Non è una storia di divorzio come tante quella di un manager pubblico, sposato con una dipendente di un’alta istituzione. Quando l’amore tra i due è finito, è arrivata anche una scomoda confessione che ha cambiato per sempre le vite dei due, ma anche del figlio, o almeno, di quello che l’uomo credeva fosse suo figlio. Il divorzio, infatti, è sfociato in una questione che presto è finita davanti al gip del Tribunale di Roma. Ma facciamo un passo indietro. I due si conoscono, si innamorano e hanno un figlio che viene cresciuto con amore, affetto e importante attenzioni che la situazione economica della famiglia, permetteva. Istruzione raffinata, hobby, sport di un certo livello.



L’amore, però, a volte finisce. Così la coppia si logora e decide di divorziare, ma tra liti e insulti, arriva anche la confessione della donna: quel figlio, non è del marito, manager pubblico, ma di un amante rimasto nascosto per anni. La verità viene a galla solamente quando lei decide di confessare tutto al marito, poco prima del divorzio. E apre la strada ad una situazione giuridica difficile, come ci racconta il Corriere della Sera.

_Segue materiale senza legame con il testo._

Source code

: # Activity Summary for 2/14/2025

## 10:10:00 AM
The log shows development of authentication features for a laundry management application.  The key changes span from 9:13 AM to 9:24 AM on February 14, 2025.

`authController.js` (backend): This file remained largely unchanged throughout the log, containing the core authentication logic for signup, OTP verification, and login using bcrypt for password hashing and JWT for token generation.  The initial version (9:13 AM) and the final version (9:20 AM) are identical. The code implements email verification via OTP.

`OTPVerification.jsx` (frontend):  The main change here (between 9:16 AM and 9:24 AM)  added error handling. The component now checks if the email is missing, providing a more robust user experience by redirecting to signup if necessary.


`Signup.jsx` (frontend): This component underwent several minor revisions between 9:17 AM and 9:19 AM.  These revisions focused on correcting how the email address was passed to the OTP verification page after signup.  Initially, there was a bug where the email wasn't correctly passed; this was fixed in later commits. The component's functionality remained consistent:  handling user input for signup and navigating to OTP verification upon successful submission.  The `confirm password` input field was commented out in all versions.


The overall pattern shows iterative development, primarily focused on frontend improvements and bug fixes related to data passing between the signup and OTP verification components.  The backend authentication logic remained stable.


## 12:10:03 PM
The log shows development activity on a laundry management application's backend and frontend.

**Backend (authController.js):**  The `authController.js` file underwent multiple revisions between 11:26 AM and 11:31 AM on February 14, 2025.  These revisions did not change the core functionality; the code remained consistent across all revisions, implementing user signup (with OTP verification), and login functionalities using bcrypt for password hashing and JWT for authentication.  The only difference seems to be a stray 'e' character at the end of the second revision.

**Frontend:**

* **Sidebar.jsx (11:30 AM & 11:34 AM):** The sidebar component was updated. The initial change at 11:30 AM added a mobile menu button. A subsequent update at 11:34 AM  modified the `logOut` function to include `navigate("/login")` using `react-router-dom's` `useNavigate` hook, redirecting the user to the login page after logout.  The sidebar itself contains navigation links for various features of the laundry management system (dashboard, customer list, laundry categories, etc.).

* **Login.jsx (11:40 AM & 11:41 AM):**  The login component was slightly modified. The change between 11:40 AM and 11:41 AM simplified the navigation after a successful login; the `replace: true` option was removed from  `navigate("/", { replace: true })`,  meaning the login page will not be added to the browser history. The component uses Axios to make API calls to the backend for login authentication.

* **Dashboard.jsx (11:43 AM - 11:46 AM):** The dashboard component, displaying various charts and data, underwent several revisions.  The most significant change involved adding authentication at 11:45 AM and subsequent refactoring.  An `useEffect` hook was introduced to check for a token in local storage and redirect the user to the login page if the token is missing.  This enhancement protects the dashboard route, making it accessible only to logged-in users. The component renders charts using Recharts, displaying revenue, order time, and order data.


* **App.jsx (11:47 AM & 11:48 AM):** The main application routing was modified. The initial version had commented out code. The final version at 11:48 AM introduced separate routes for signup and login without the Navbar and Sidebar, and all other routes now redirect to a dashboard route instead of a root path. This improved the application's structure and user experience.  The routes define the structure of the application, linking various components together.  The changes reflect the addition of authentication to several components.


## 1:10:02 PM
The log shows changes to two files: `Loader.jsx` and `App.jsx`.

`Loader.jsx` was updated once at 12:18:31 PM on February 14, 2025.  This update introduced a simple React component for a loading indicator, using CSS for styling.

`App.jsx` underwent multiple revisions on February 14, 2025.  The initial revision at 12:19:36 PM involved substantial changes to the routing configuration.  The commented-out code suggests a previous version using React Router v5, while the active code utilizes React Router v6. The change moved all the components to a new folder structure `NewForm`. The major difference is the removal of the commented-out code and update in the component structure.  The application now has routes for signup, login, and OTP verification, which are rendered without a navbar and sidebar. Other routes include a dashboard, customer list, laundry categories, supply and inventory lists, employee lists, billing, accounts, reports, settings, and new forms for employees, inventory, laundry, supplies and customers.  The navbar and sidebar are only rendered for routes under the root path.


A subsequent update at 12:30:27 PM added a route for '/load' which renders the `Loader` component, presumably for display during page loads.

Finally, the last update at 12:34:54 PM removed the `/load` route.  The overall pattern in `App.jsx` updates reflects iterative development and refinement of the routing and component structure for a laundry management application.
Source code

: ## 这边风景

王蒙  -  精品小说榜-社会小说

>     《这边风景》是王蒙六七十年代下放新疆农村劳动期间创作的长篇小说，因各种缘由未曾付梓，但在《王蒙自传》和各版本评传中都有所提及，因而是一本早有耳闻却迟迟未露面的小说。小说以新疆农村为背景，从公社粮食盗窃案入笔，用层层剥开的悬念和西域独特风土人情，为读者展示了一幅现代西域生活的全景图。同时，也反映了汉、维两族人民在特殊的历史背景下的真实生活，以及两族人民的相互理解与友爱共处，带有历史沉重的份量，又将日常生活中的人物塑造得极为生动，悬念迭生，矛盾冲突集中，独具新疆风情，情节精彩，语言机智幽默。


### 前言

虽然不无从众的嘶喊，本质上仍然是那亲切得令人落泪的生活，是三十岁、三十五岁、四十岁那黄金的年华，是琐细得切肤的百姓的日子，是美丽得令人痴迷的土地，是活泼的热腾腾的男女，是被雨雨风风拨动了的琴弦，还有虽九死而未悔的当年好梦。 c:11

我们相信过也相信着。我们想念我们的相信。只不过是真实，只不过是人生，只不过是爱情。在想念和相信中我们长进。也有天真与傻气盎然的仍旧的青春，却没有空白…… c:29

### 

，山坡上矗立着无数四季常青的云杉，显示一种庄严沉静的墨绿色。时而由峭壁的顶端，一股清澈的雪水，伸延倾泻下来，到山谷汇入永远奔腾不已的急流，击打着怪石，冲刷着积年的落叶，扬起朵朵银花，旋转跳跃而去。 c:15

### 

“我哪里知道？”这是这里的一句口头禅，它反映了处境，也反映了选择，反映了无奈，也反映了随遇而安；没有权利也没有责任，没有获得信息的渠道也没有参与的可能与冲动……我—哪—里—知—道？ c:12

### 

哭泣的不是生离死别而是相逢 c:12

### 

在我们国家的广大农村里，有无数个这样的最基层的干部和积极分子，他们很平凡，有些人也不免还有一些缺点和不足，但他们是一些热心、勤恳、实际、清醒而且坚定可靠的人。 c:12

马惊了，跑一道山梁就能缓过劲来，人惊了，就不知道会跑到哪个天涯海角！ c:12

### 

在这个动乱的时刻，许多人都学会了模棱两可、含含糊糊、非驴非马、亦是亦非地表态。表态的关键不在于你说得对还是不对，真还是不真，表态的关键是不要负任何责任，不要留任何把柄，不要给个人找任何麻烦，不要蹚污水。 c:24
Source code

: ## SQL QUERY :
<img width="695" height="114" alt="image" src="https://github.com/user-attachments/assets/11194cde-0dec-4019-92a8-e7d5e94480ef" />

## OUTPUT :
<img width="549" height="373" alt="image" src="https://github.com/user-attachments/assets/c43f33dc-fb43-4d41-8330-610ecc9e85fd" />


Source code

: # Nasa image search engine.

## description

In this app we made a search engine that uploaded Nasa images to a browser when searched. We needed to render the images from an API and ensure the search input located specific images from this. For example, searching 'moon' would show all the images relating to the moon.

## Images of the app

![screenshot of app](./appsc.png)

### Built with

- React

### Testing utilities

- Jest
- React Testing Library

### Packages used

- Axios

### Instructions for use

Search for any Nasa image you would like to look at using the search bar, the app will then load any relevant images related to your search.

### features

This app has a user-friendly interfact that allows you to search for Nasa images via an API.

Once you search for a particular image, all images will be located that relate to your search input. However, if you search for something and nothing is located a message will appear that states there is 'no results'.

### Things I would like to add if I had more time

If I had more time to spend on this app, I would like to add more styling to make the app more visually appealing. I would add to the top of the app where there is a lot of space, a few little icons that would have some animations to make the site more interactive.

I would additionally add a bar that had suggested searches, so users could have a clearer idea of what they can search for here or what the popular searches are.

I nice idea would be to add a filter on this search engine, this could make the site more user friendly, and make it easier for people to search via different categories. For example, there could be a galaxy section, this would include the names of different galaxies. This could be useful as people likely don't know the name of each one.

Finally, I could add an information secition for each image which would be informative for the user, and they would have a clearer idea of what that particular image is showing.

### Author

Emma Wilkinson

Manager ingannato: il caso finisce in Tribunale

Dopo aver scoperto le menzogne della moglie, il manager pubblico trova la propria vita sconvolta. Non solo sta per perdere quella che pensava sarebbe stata la sua compagna per la vita, ma anche quel figlio che credeva fosse suo. Lei, la dipendente di un’alta istituzione, rivela di aver mentito in modo tale da assicurare al figlio tutti i privilegi di un’esistenza confortevole e sicura. L’uomo decide così, certamente non senza dolore, di revocare al figlio la podestà genitoriale e di denunciare la sua ex alla magistratura. Così la separazione approda nelle aule di un Tribunale.



Qui però la storia si complica e il pm si trova di fronte a un dilemma: esercitare l’azione penale pur sapendo che rischia di separare un adolescente da sua madre dopo che ha già perso il padre. Non è un nodo facile da sciogliere. La donna è iscritta sul registro degli indagati per falso in stato civile. La menzogna perpetrata per anni ha avuto il suo punto di partenza nell’atto che reca la sua firma nel quale si dichiara la paternità del ragazzo. Un falso. Si rischiano fino a due anni di carcere. La signora, spiega il Corriere, viene ascoltata dal pm che ha effettuato l’indagine. La sua difesa risulta fragile: spiega che ha fatto tutto ciò per proteggere il minore, per assicurargli una collocazione sociale elevata. Tutto questo, però, non può giustificare l’illecito commesso, secondo il pm. Così il magistrato decide di chiedere il processo per la donna, con l’ormai ex marito che si costituirà parte civile. Lui, insieme al figlio.